Discovering governing equation in structural dynamics from acceleration-only measurements
Calvin Alvares, Souvik Chakraborty
TL;DR
This work tackles the problem of discovering governing equations for dynamical systems from acceleration-only measurements, a common constraint in structural dynamics. It introduces sparse ABC (s-ABC), a library-based equation-discovery framework that uses spike-and-slab priors and a Gaussian-mixture sampling strategy to perform model selection and parameter estimation without requiring displacement or velocity data; the distance-based ABC acceptance mechanism guides parsimonious inference. Across four benchmark SDOF systems (damped pendulum, linear oscillator, Duffing oscillator, and quadratic viscous damping), the method accurately identifies the active terms in the candidate library and estimates parameters with high fidelity, while producing accurate predictive trajectories despite measurement noise.

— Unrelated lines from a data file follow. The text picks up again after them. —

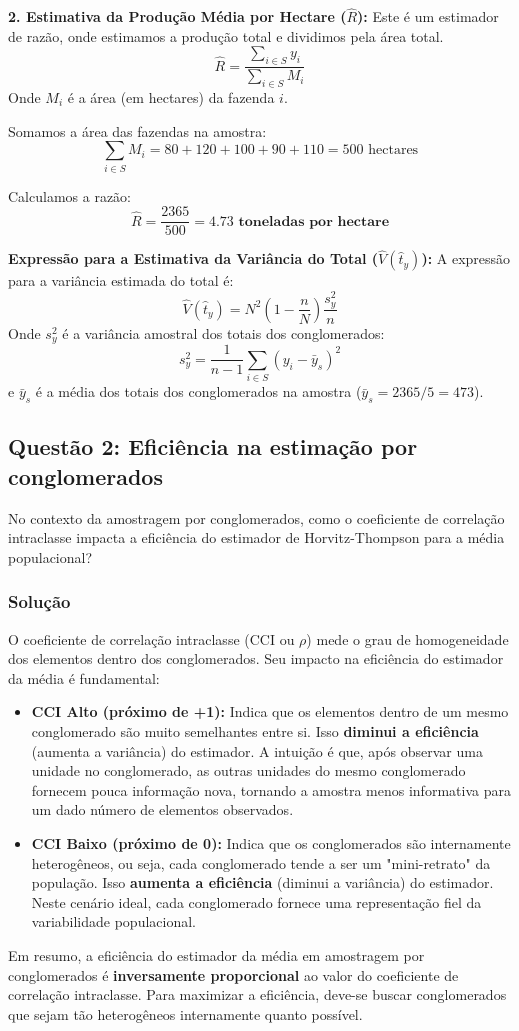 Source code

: \documentclass{article}
\begin{document}
\textbf{2. Estimativa da Produção Média por Hectare ($\hat{R}$):}
Este é um estimador de razão, onde estimamos a produção total e dividimos pela área total.
\[ \hat{R} = \frac{\sum_{i \in S} y_i}{\sum_{i \in S} M_i} \]
Onde $M_i$ é a área (em hectares) da fazenda $i$.

Somamos a área das fazendas na amostra:
\[ \sum_{i \in S} M_i = 80 + 120 + 100 + 90 + 110 = 500 \text{ hectares} \]

Calculamos a razão:
\[ \hat{R} = \frac{2365}{500} = \mathbf{4.73 \textbf{ toneladas por hectare}} \]

\textbf{Expressão para a Estimativa da Variância do Total ($\hat{V}(\hat{t}_y)$):}
A expressão para a variância estimada do total é:
\[ \hat{V}(\hat{t}_y) = N^2 \left(1 - \frac{n}{N}\right) \frac{s_y^2}{n} \]
Onde $s_y^2$ é a variância amostral dos totais dos conglomerados:
\[ s_y^2 = \frac{1}{n-1} \sum_{i \in S} (y_i - \bar{y}_s)^2 \]
e $\bar{y}_s$ é a média dos totais dos conglomerados na amostra ($\bar{y}_s = 2365/5 = 473$).

\hrulefill
\subsection*{Questão 2: Eficiência na estimação por conglomerados}
No contexto da amostragem por conglomerados, como o coeficiente de correlação intraclasse impacta a eficiência do estimador de Horvitz-Thompson para a média populacional?

\subsubsection*{Solução}
O coeficiente de correlação intraclasse (CCI ou $\rho$) mede o grau de homogeneidade dos elementos dentro dos conglomerados. Seu impacto na eficiência do estimador da média é fundamental:
\begin{itemize}
    \item \textbf{CCI Alto (próximo de +1):} Indica que os elementos dentro de um mesmo conglomerado são muito semelhantes entre si. Isso \textbf{diminui a eficiência} (aumenta a variância) do estimador. A intuição é que, após observar uma unidade no conglomerado, as outras unidades do mesmo conglomerado fornecem pouca informação nova, tornando a amostra menos informativa para um dado número de elementos observados.
    \item \textbf{CCI Baixo (próximo de 0):} Indica que os conglomerados são internamente heterogêneos, ou seja, cada conglomerado tende a ser um "mini-retrato" da população. Isso \textbf{aumenta a eficiência} (diminui a variância) do estimador. Neste cenário ideal, cada conglomerado fornece uma representação fiel da variabilidade populacional.
\end{itemize}
Em resumo, a eficiência do estimador da média em amostragem por conglomerados é \textbf{inversamente proporcional} ao valor do coeficiente de correlação intraclasse. Para maximizar a eficiência, deve-se buscar conglomerados que sejam tão heterogêneos internamente quanto possível.
\end{document}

The approach holds practical potential for accelerometer-based system identification, enabling interpretable, parsimonious models when traditional state measurements are unavailable, though it relies on a well-chosen dictionary and can be computationally intensive due to ABC iterations.
Abstract
Over the past few years, equation discovery has gained popularity in different fields of science and engineering. However, existing equation discovery algorithms rely on the availability of noisy measurements of the state variables (i.e., displacement {and velocity}). This is a major bottleneck in structural dynamics, where we often only have access to acceleration measurements. To that end, this paper introduces a novel equation discovery algorithm for discovering governing equations of dynamical systems from acceleration-only measurements. The proposed algorithm employs a library-based approach for equation discovery. To enable equation discovery from acceleration-only measurements, we propose a novel Approximate Bayesian Computation (ABC) model that prioritizes parsimonious models. The efficacy of the proposed algorithm is illustrated using {four} structural dynamics examples that include both linear and nonlinear dynamical systems. The case studies presented illustrate the possible application of the proposed approach for equation discovery of dynamical systems from acceleration-only measurements.